Spot-Probe Reflectometer Measurements of Geological Core Slab Samples
Jose Oliverio Alvarez, Development, John W Schultz, November 2018
Rock core specimens collected during surveys for oil drilling have, in a standard form, a 4" diameter. Cores are cut in half or in 1/3-2/3 sections to provide core slab. We developed a measurement procedure based on spot probe illumination to characterize geological and/or geochemical properties of core slab specimens via their complex permittivity for frequencies between 2.5 GHz and 20 GHz. Conventional reflectometer methods are based on illumination of a thin slab of air-or metal-backed material. However, in this case only the front surface is flat and the back surface is semicircular. A measurement method was developed based on time-domain gating to separate the back-surface reflection from that of the front. Material inversion is then based on the amplitude and phase of the reflection just from the front surface. This paper presents details of the calibration for this reflectometer measurement method, along with example measurements of core slab materials. Two different inversion methods are applied to these measured data. The first is a more conventional frequency-by-frequency method for inverting complex permittivity from the amplitude and phase of the reflection. The second method applies a physical model, the Debye relaxation model, to the data. This model-based approach minimizes the errors from edge diffraction from the small sample size.

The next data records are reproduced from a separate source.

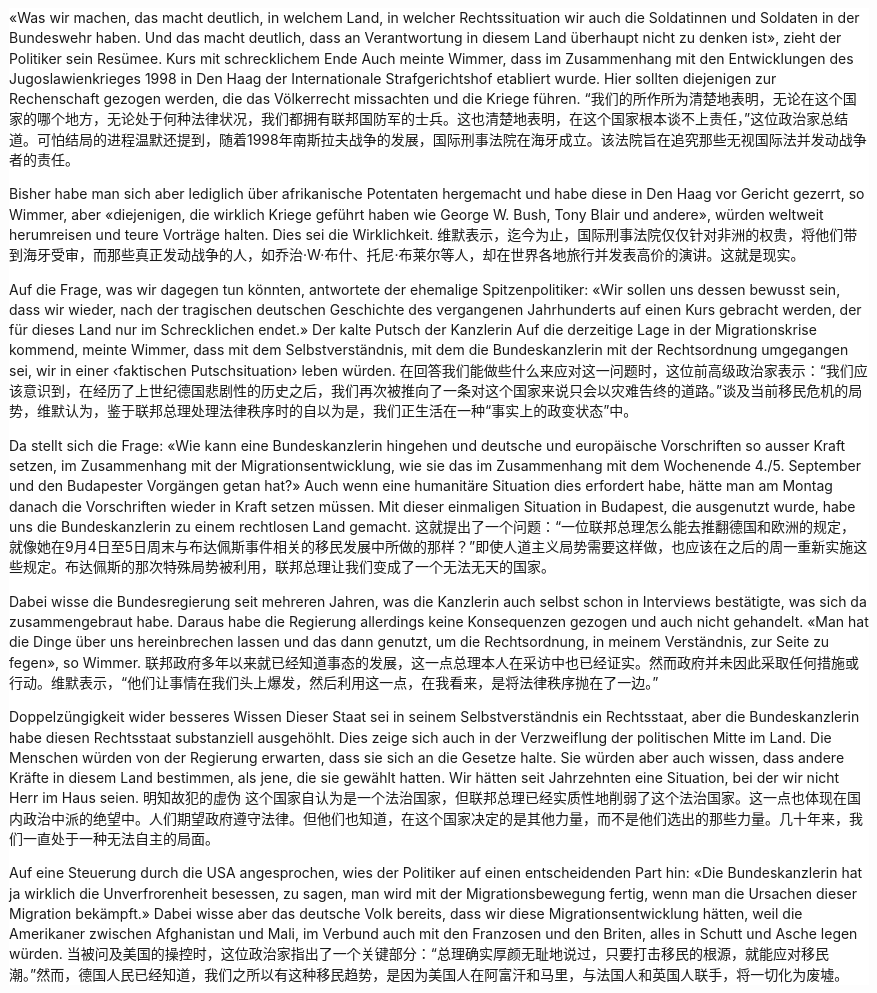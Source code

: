 «Was wir machen, das macht deutlich, in welchem Land, in welcher Rechtssituation wir auch die Soldatinnen und Soldaten in der Bundeswehr haben. Und das macht deutlich, dass an Verantwortung in diesem Land überhaupt nicht zu denken ist», zieht der Politiker sein Resümee. Kurs mit schrecklichem Ende Auch meinte Wimmer, dass im Zusammenhang mit den Entwicklungen des Jugoslawienkrieges 1998 in Den Haag der Internationale Strafgerichtshof etabliert wurde. Hier sollten diejenigen zur Rechenschaft gezogen werden, die das Völkerrecht missachten und die Kriege führen.
“我们的所作所为清楚地表明，无论在这个国家的哪个地方，无论处于何种法律状况，我们都拥有联邦国防军的士兵。这也清楚地表明，在这个国家根本谈不上责任，”这位政治家总结道。可怕结局的进程温默还提到，随着1998年南斯拉夫战争的发展，国际刑事法院在海牙成立。该法院旨在追究那些无视国际法并发动战争者的责任。

Bisher habe man sich aber lediglich über afrikanische Potentaten hergemacht und habe diese in Den Haag vor Gericht gezerrt, so Wimmer, aber «diejenigen, die wirklich Kriege geführt haben wie George W. Bush, Tony Blair und andere», würden weltweit herumreisen und teure Vorträge halten. Dies sei die Wirklichkeit.
维默表示，迄今为止，国际刑事法院仅仅针对非洲的权贵，将他们带到海牙受审，而那些真正发动战争的人，如乔治·W·布什、托尼·布莱尔等人，却在世界各地旅行并发表高价的演讲。这就是现实。

Auf die Frage, was wir dagegen tun könnten, antwortete der ehemalige Spitzenpolitiker: «Wir sollen uns dessen bewusst sein, dass wir wieder, nach der tragischen deutschen Geschichte des vergangenen Jahrhunderts auf einen Kurs gebracht werden, der für dieses Land nur im Schrecklichen endet.» Der kalte Putsch der Kanzlerin Auf die derzeitige Lage in der Migrationskrise kommend, meinte Wimmer, dass mit dem Selbstverständnis, mit dem die Bundeskanzlerin mit der Rechtsordnung umgegangen sei, wir in einer ‹faktischen Putschsituation› leben würden.
在回答我们能做些什么来应对这一问题时，这位前高级政治家表示：“我们应该意识到，在经历了上世纪德国悲剧性的历史之后，我们再次被推向了一条对这个国家来说只会以灾难告终的道路。”谈及当前移民危机的局势，维默认为，鉴于联邦总理处理法律秩序时的自以为是，我们正生活在一种“事实上的政变状态”中。

Da stellt sich die Frage: «Wie kann eine Bundeskanzlerin hingehen und deutsche und europäische Vorschriften so ausser Kraft setzen, im Zusammenhang mit der Migrationsentwicklung, wie sie das im Zusammenhang mit dem Wochenende 4./5. September und den Budapester Vorgängen getan hat?» Auch wenn eine humanitäre Situation dies erfordert habe, hätte man am Montag danach die Vorschriften wieder in Kraft setzen müssen. Mit dieser einmaligen Situation in Budapest, die ausgenutzt wurde, habe uns die Bundeskanzlerin zu einem rechtlosen Land gemacht.
这就提出了一个问题：“一位联邦总理怎么能去推翻德国和欧洲的规定，就像她在9月4日至5日周末与布达佩斯事件相关的移民发展中所做的那样？”即使人道主义局势需要这样做，也应该在之后的周一重新实施这些规定。布达佩斯的那次特殊局势被利用，联邦总理让我们变成了一个无法无天的国家。

Dabei wisse die Bundesregierung seit mehreren Jahren, was die Kanzlerin auch selbst schon in Interviews bestätigte, was sich da zusammengebraut habe. Daraus habe die Regierung allerdings keine Konsequenzen gezogen und auch nicht gehandelt. «Man hat die Dinge über uns hereinbrechen lassen und das dann genutzt, um die Rechtsordnung, in meinem Verständnis, zur Seite zu fegen», so Wimmer.
联邦政府多年以来就已经知道事态的发展，这一点总理本人在采访中也已经证实。然而政府并未因此采取任何措施或行动。维默表示，“他们让事情在我们头上爆发，然后利用这一点，在我看来，是将法律秩序抛在了一边。”

Doppelzüngigkeit wider besseres Wissen Dieser Staat sei in seinem Selbstverständnis ein Rechtsstaat, aber die Bundeskanzlerin habe diesen Rechtsstaat substanziell ausgehöhlt. Dies zeige sich auch in der Verzweiflung der politischen Mitte im Land. Die Menschen würden von der Regierung erwarten, dass sie sich an die Gesetze halte. Sie würden aber auch wissen, dass andere Kräfte in diesem Land bestimmen, als jene, die sie gewählt hatten. Wir hätten seit Jahrzehnten eine Situation, bei der wir nicht Herr im Haus seien.
明知故犯的虚伪 这个国家自认为是一个法治国家，但联邦总理已经实质性地削弱了这个法治国家。这一点也体现在国内政治中派的绝望中。人们期望政府遵守法律。但他们也知道，在这个国家决定的是其他力量，而不是他们选出的那些力量。几十年来，我们一直处于一种无法自主的局面。

Auf eine Steuerung durch die USA angesprochen, wies der Politiker auf einen entscheidenden Part hin: «Die Bundeskanzlerin hat ja wirklich die Unverfrorenheit besessen, zu sagen, man wird mit der Migrationsbewegung fertig, wenn man die Ursachen dieser Migration bekämpft.» Dabei wisse aber das deutsche Volk bereits, dass wir diese Migrationsentwicklung hätten, weil die Amerikaner zwischen Afghanistan und Mali, im Verbund auch mit den Franzosen und den Briten, alles in Schutt und Asche legen würden.
当被问及美国的操控时，这位政治家指出了一个关键部分：“总理确实厚颜无耻地说过，只要打击移民的根源，就能应对移民潮。”然而，德国人民已经知道，我们之所以有这种移民趋势，是因为美国人在阿富汗和马里，与法国人和英国人联手，将一切化为废墟。
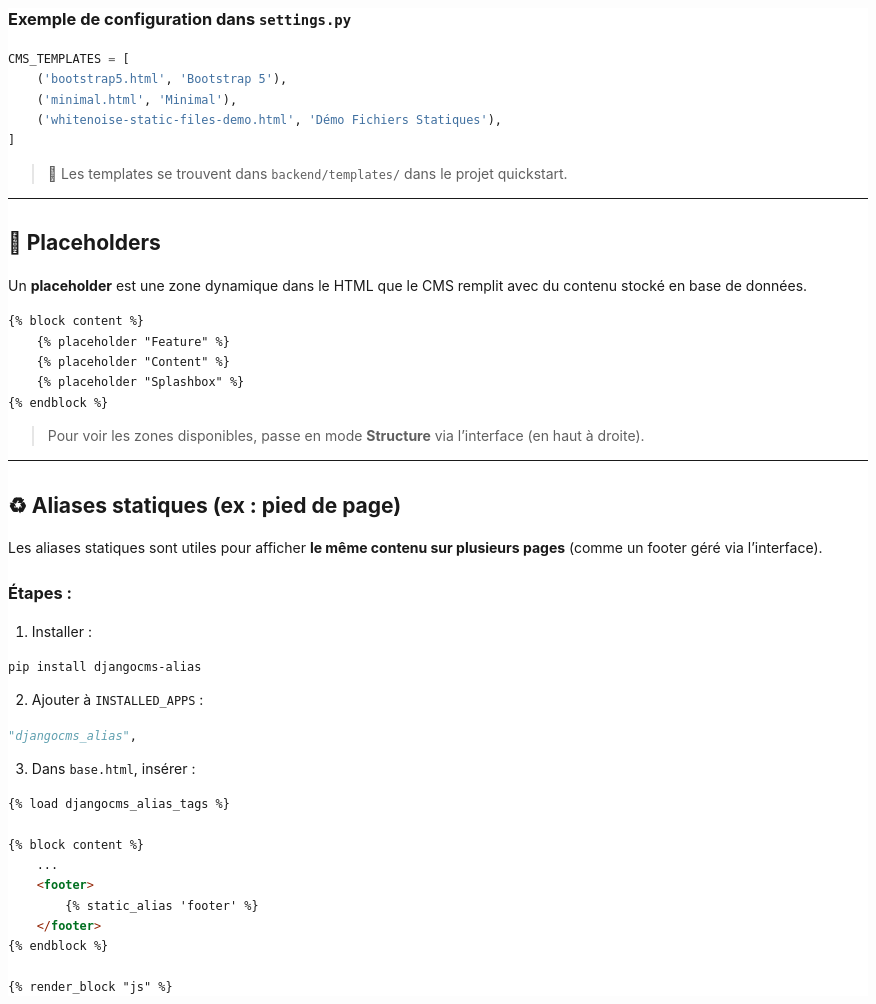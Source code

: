 ### Exemple de configuration dans `settings.py`

```python
CMS_TEMPLATES = [
    ('bootstrap5.html', 'Bootstrap 5'),
    ('minimal.html', 'Minimal'),
    ('whitenoise-static-files-demo.html', 'Démo Fichiers Statiques'),
]
```

> 📁 Les templates se trouvent dans `backend/templates/` dans le projet quickstart.

---

## 🧩 Placeholders

Un **placeholder** est une zone dynamique dans le HTML que le CMS remplit avec du contenu stocké en base de données.

```html
{% block content %}
    {% placeholder "Feature" %}
    {% placeholder "Content" %}
    {% placeholder "Splashbox" %}
{% endblock %}
```

> Pour voir les zones disponibles, passe en mode **Structure** via l’interface (en haut à droite).

---

## ♻️ Aliases statiques (ex : pied de page)

Les aliases statiques sont utiles pour afficher **le même contenu sur plusieurs pages** (comme un footer géré via l’interface).

### Étapes :

1. Installer :

```bash
pip install djangocms-alias
```

2. Ajouter à `INSTALLED_APPS` :

```python
"djangocms_alias",
```

3. Dans `base.html`, insérer :

```html
{% load djangocms_alias_tags %}

{% block content %}
    ...
    <footer>
        {% static_alias 'footer' %}
    </footer>
{% endblock %}

{% render_block "js" %}
```
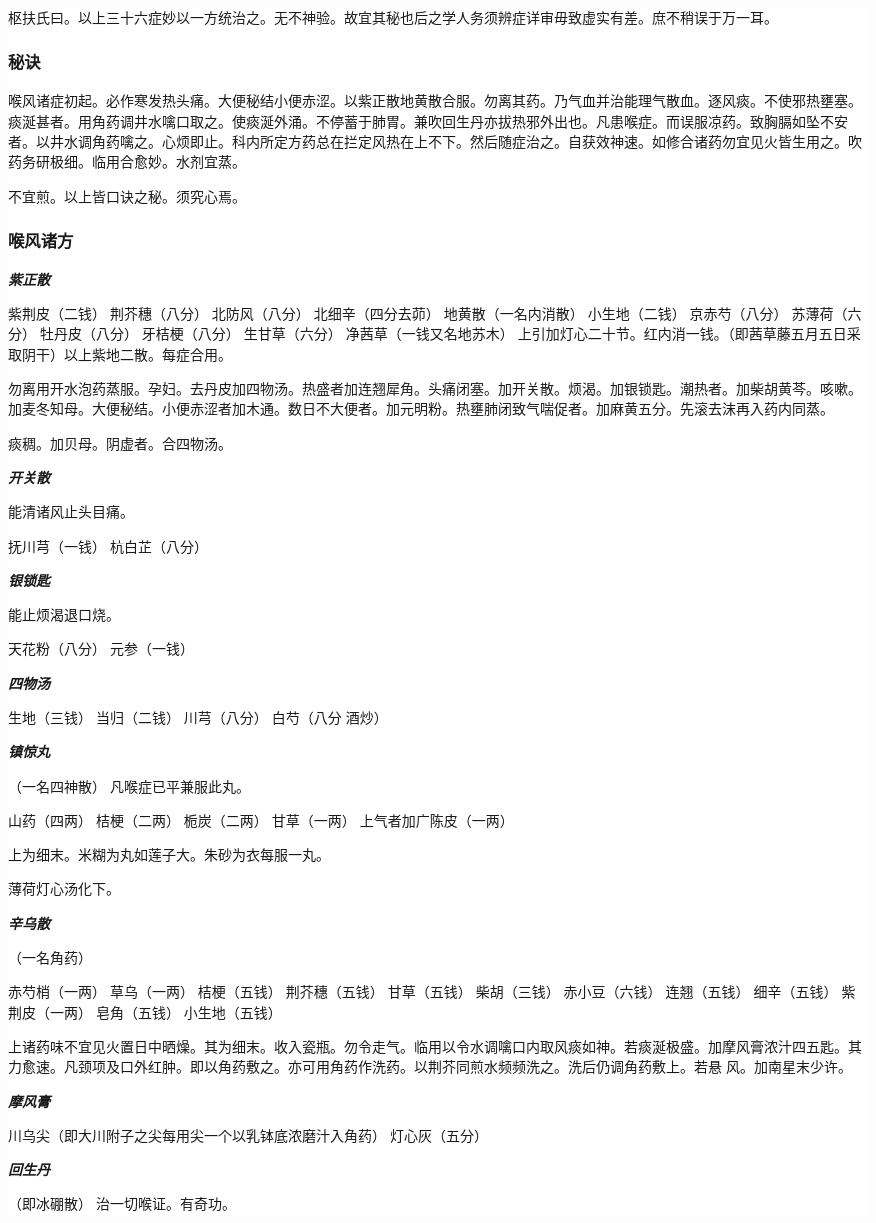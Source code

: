 枢扶氏曰。以上三十六症妙以一方统治之。无不神验。故宜其秘也后之学人务须辨症详审毋致虚实有差。庶不稍误于万一耳。  

### 秘诀  

喉风诸症初起。必作寒发热头痛。大便秘结小便赤涩。以紫正散地黄散合服。勿离其药。乃气血并治能理气散血。逐风痰。不使邪热壅塞。痰涎甚者。用角药调井水噙口取之。使痰涎外涌。不停蓄于肺胃。兼吹回生丹亦拔热邪外出也。凡患喉症。而误服凉药。致胸膈如坠不安者。以井水调角药噙之。心烦即止。科内所定方药总在拦定风热在上不下。然后随症治之。自获效神速。如修合诸药勿宜见火皆生用之。吹药务研极细。临用合愈妙。水剂宜蒸。  

不宜煎。以上皆口诀之秘。须究心焉。  

### 喉风诸方  

***紫正散***  

紫荆皮（二钱） 荆芥穗（八分） 北防风（八分） 北细辛（四分去茆） 地黄散（一名内消散） 小生地（二钱） 京赤芍（八分） 苏薄荷（六分） 牡丹皮（八分） 牙桔梗（八分） 生甘草（六分） 净茜草（一钱又名地苏木） 上引加灯心二十节。红内消一钱。（即茜草藤五月五日采取阴干）以上紫地二散。每症合用。  

勿离用开水泡药蒸服。孕妇。去丹皮加四物汤。热盛者加连翘犀角。头痛闭塞。加开关散。烦渴。加银锁匙。潮热者。加柴胡黄芩。咳嗽。加麦冬知母。大便秘结。小便赤涩者加木通。数日不大便者。加元明粉。热壅肺闭致气喘促者。加麻黄五分。先滚去沫再入药内同蒸。  

痰稠。加贝母。阴虚者。合四物汤。  

***开关散***  

能清诸风止头目痛。  

抚川芎（一钱） 杭白芷（八分）  

***银锁匙***  

能止烦渴退口烧。  

天花粉（八分） 元参（一钱）  

***四物汤***  

生地（三钱） 当归（二钱） 川芎（八分） 白芍（八分 酒炒）  

***镇惊丸***  

（一名四神散） 凡喉症已平兼服此丸。  

山药（四两） 桔梗（二两） 栀炭（二两） 甘草（一两） 上气者加广陈皮（一两）  

上为细末。米糊为丸如莲子大。朱砂为衣每服一丸。  

薄荷灯心汤化下。  

***辛乌散***  

（一名角药）  

赤芍梢（一两） 草乌（一两） 桔梗（五钱） 荆芥穗（五钱） 甘草（五钱） 柴胡（三钱） 赤小豆（六钱） 连翘（五钱） 细辛（五钱） 紫荆皮（一两） 皂角（五钱） 小生地（五钱）  

上诸药味不宜见火置日中晒燥。其为细末。收入瓷瓶。勿令走气。临用以令水调噙口内取风痰如神。若痰涎极盛。加摩风膏浓汁四五匙。其力愈速。凡颈项及口外红肿。即以角药敷之。亦可用角药作洗药。以荆芥同煎水频频洗之。洗后仍调角药敷上。若悬 风。加南星末少许。  

***摩风膏***  

川乌尖（即大川附子之尖每用尖一个以乳钵底浓磨汁入角药） 灯心灰（五分）  

***回生丹***  

（即冰硼散） 治一切喉证。有奇功。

A Novel S-band Two-Layer Dielectric Rod Antenna with High Gain and Very Low Cross-polarization
Alessio Mancini, Jorge L Salazar-Cerreño, November 2018
In this paper, the concept of a new S-band dual-polarized dielectric rod antenna is discussed. The antenna is composed of two concentric dielectric cylinders. The inner dielectric presents high dielectric constant, while the outer has a lower dielectric constant. Given this configuration, the resulting antenna provides high gain, narrow beamwidth, large bandwidth, and very low cross-polarization. In addition, the antenna is lower size in the transversal dimensions, and is predicted to be lighter than other antennas that provide equivalent performance, especially at low frequencies (S-band). An antenna with such an architecture can be 3D-printed, and therefore, the cost for the fabrication are considerable low. Numerical results of the antenna performance are presented and discussed.